● **Your instructions**
Reproduce, exactly and in full, only the lines below from the one containing "<p>Lo que el corazon oculta</p>" through the one containing "<h2>Otra Publicación Interesante</h2>".

(Rendered images with source text)
>>>

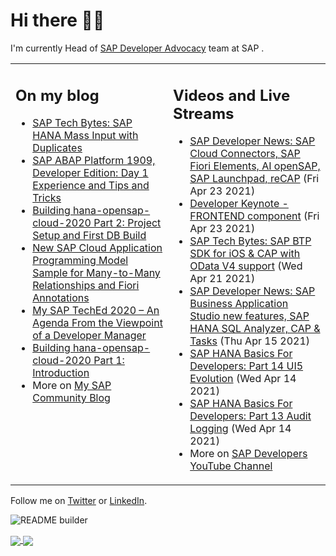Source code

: 
# Hi there 👋🏼

I'm currently Head of [SAP Developer Advocacy](https://developers.sap.com/) team at SAP .

<table><tr><td valign="top" width="50%">
 
## On my blog
- [SAP Tech Bytes: SAP HANA Mass Input with Duplicates](https://blogs.sap.com/?p=1300544) 
- [SAP ABAP Platform 1909, Developer Edition: Day 1 Experience and Tips and Tricks](https://blogs.sap.com/?p=1278655) 
- [Building hana-opensap-cloud-2020 Part 2: Project Setup and First DB Build](https://blogs.sap.com/?p=1258763) 
- [New SAP Cloud Application Programming Model Sample for Many-to-Many Relationships and Fiori Annotations](https://blogs.sap.com/?p=1244336) 
- [My SAP TechEd 2020 – An Agenda From the Viewpoint of a Developer Manager](https://blogs.sap.com/2020/11/13/my-sap-teched-2020-an-agenda-from-the-viewpoint-of-a-developer-manager/) 
- [Building hana-opensap-cloud-2020 Part 1: Introduction](https://blogs.sap.com/?p=1219900) 
- More on [My SAP Community Blog](https://people.sap.com/thomas.jung#content:blogposts)
</td>
  
<td valign="top" width="50%">
  
## Videos and Live Streams
- [SAP Developer News: SAP Cloud Connectors, SAP Fiori Elements, AI openSAP, SAP Launchpad, reCAP](https://www.youtube.com/watch?v=QGvPnTkTLjs) (Fri Apr 23 2021)
- [Developer Keynote - FRONTEND component](https://www.youtube.com/watch?v=dmazQE90qLs) (Fri Apr 23 2021)
- [SAP Tech Bytes: SAP BTP SDK for iOS & CAP with OData V4 support](https://www.youtube.com/watch?v=VLHNgeAw8Zg) (Wed Apr 21 2021)
- [SAP Developer News: SAP Business Application Studio new features, SAP HANA SQL Analyzer, CAP & Tasks](https://www.youtube.com/watch?v=f10XuZ6a5_I) (Thu Apr 15 2021)
- [SAP HANA Basics For Developers: Part 14 UI5 Evolution](https://www.youtube.com/watch?v=jO7gj6rw-Bk) (Wed Apr 14 2021)
- [SAP HANA Basics For Developers: Part 13 Audit Logging](https://www.youtube.com/watch?v=qxKlBzpw_3g) (Wed Apr 14 2021)
- More on [SAP Developers YouTube Channel](https://www.youtube.com/channel/UCNfmelKDrvRmjYwSi9yvrMg)
</td></tr></table>

Follow me on [Twitter](https://twitter.com/thomas_jung) or [LinkedIn](https://www.linkedin.com/in/thomasjungsap/).

![README builder](https://github.com/jung-thomas/jung-thomas/workflows/README%20builder/badge.svg)

<a href="https://github.com/anuraghazra/github-readme-stats">
  <img align="center" src="https://github-readme-stats.vercel.app/api?username=jung-thomas&count_private=true&show_icons=true&theme=dark" />
</a>
<a href="https://github.com/anuraghazra/github-readme-stats">
  <img align="center" src="https://github-readme-stats.vercel.app/api/top-langs/?username=jung-thomas&show_icons=true&theme=dark" />
</a>

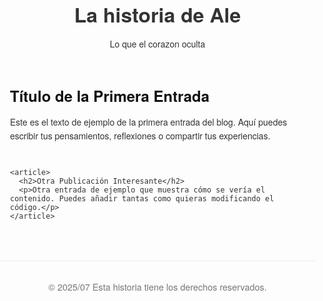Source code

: <!DOCTYPE html>
<html lang="es">
<head>
  <meta charset="UTF-8" />
  <meta name="viewport" content="width=device-width, initial-scale=1.0" />
  <title>Mi histori</title>
  <style>
    body {
      font-family: 'Helvetica Neue', sans-serif;
      margin: 0;
      padding: 0;
      background: #fdfdfd;
      color: #333;
    }

    header {
      background: #fff;
      padding: 2rem;
      text-align: center;
      border-bottom: 1px solid #eaeaea;
    }

    header h1 {
      margin: 0;
      font-size: 2rem;
    }

    main {
      max-width: 700px;
      margin: 2rem auto;
      padding: 0 1rem;
    }

    article {
      margin-bottom: 2.5rem;
    }

    article h2 {
      margin-bottom: 0.5rem;
      font-size: 1.5rem;
      color: #111;
    }

    article p {
      line-height: 1.6;
    }

    footer {
      text-align: center;
      padding: 1rem;
      font-size: 0.9rem;
      color: #777;
      border-top: 1px solid #eaeaea;
      margin-top: 4rem;
    }

    a {
      color: #007acc;
      text-decoration: none;
    }

    a:hover {
      text-decoration: underline;
    }
  </style>
</head>
<body>
  <header>
    <h1>La historia de Ale</h1>
    <p>Lo que el corazon oculta</p>
  </header>

  <main>
    <article>
      <h2>Título de la Primera Entrada</h2>
      <p>Este es el texto de ejemplo de la primera entrada del blog. Aquí puedes escribir tus pensamientos, reflexiones o compartir tus experiencias.</p>
    </article>

    <article>
      <h2>Otra Publicación Interesante</h2>
      <p>Otra entrada de ejemplo que muestra cómo se vería el contenido. Puedes añadir tantas como quieras modificando el código.</p>
    </article>
  </main>

  <footer>
    <p>&copy; 2025/07 Esta historia tiene los derechos reservados.</p>
  </footer>
</body>
</html>
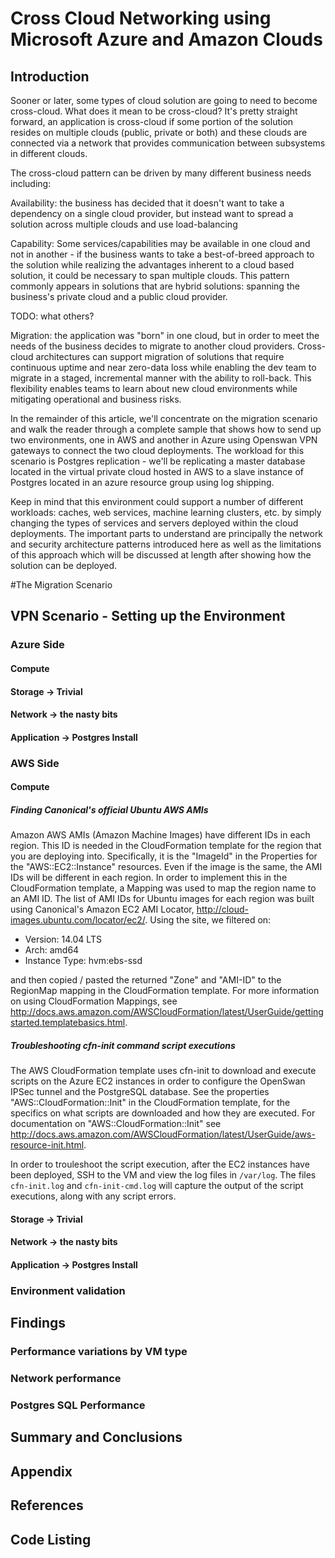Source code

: <properties
   pageTitle="Cross Cloud Hybrid Networking using Azure and AWS"
   description="How to create a sample environment that demonstrates connectivity between environments that are deployed on Azure and AWS"
   services="service-name"
   documentationCenter="dev-center-name"
   authors="GitHub-alias-of-only-one-author"
   manager="manager-alias"
   editor=""/>

<tags
   ms.service="required"
   ms.devlang="may be required"
   ms.topic="article"
   ms.tgt_pltfrm="may be required"
   ms.workload="required"
   ms.date="mm/dd/yyyy"
   ms.author="Your MSFT alias or your full email address;semicolon separates two or more"/>

# Cross Cloud Networking using Microsoft Azure and Amazon Clouds

## Introduction

Sooner or later, some types of cloud solution are going to need to become cross-cloud.  What does it mean to be cross-cloud?  It's pretty straight forward, an application is cross-cloud if some portion of the solution resides on multiple clouds (public, private or both) and these clouds are connected via a network that provides communication between subsystems in different clouds.  

The cross-cloud pattern can be driven by many different business needs including:

Availability:  the business has decided that it doesn't want to take a dependency on a single cloud provider,  but instead want to spread a solution across multiple clouds and use load-balancing

Capability:  Some services/capabilities may be available in one cloud and not in another - if the business  wants to take a best-of-breed approach to the solution while realizing the advantages inherent to a cloud based solution, it could be necessary to span multiple clouds.  This pattern commonly appears in solutions that are hybrid solutions: spanning the business's private cloud and a public cloud provider.

TODO: what others?

Migration:  the application was "born" in one cloud, but in order to meet the needs of the business decides to migrate to another cloud providers.  Cross-cloud architectures can support migration of solutions that require continuous uptime and near zero-data loss while enabling the dev team to migrate in a staged, incremental manner with the ability to roll-back.  This flexibility enables teams to learn about new cloud environments while mitigating operational and business risks.  

In the remainder of this article, we'll concentrate on the migration scenario and walk the reader through a complete sample that shows how to send up two environments, one in AWS and another in Azure using Openswan VPN gateways to connect the two cloud deployments.  The workload for this scenario is Postgres replication - we'll be replicating a master database located in the virtual private cloud hosted in AWS to  a slave instance of Postgres located in an azure resource group using log shipping.

Keep in mind that this environment could support a number of different workloads:  caches, web services, machine learning clusters, etc. by simply changing the types of services and servers deployed within the cloud deployments.  The important parts to understand are principally  the network and security architecture patterns introduced here as well as the limitations of this approach which will be discussed at length after showing how the solution can be deployed.

#The Migration Scenario


## VPN Scenario - Setting up the Environment
###  Azure Side
#### Compute
#### Storage -> Trivial
#### Network -> the nasty bits
#### Application -> Postgres Install
### AWS Side
#### Compute
##### Finding Canonical's official Ubuntu AWS AMIs
Amazon AWS AMIs (Amazon Machine Images) have different IDs in each region.  This ID is needed in the CloudFormation template for the region that you are deploying into.  Specifically, it is the "ImageId" in the Properties for the "AWS::EC2::Instance" resources. Even if the image is the same, the AMI IDs will be different in each region.  In order to implement this in the CloudFormation template, a Mapping was used to map the region name to an AMI ID. The list of AMI IDs for Ubuntu images for each region was built using Canonical's Amazon EC2 AMI Locator, http://cloud-images.ubuntu.com/locator/ec2/.  Using the site, we filtered on: 
  * Version:  14.04 LTS
  * Arch:  amd64
  * Instance Type: hvm:ebs-ssd
  
and then copied / pasted the returned "Zone" and "AMI-ID" to the RegionMap mapping in the CloudFormation template. For more information on using CloudFormation Mappings, see http://docs.aws.amazon.com/AWSCloudFormation/latest/UserGuide/gettingstarted.templatebasics.html. 

##### Troubleshooting cfn-init command script executions
The AWS CloudFormation template uses cfn-init to download and execute scripts on the Azure EC2 instances in order to configure the OpenSwan IPSec tunnel and the PostgreSQL database.  See the properties "AWS::CloudFormation::Init" in the CloudFormation template, for the specifics on what scripts are downloaded and how they are executed.  For documentation on "AWS::CloudFormation::Init" see http://docs.aws.amazon.com/AWSCloudFormation/latest/UserGuide/aws-resource-init.html. 

In order to trouleshoot the script execution, after the EC2 instances have been deployed, SSH to the VM and view the log files in `/var/log`.  The files `cfn-init.log` and `cfn-init-cmd.log` will capture the output of the script executions, along with any script errors.

#### Storage -> Trivial
#### Network -> the nasty bits
#### Application -> Postgres Install
### Environment validation
## Findings
### Performance variations by VM type
### Network performance
### Postgres SQL Performance
## Summary and Conclusions
## Appendix
## References
## Code Listing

<<<

● **Solution**
    <p>Lo que el corazon oculta</p>
  </header>

  <main>
    <article>
      <h2>Título de la Primera Entrada</h2>
      <p>Este es el texto de ejemplo de la primera entrada del blog. Aquí puedes escribir tus pensamientos, reflexiones o compartir tus experiencias.</p>
    </article>

    <article>
      <h2>Otra Publicación Interesante</h2>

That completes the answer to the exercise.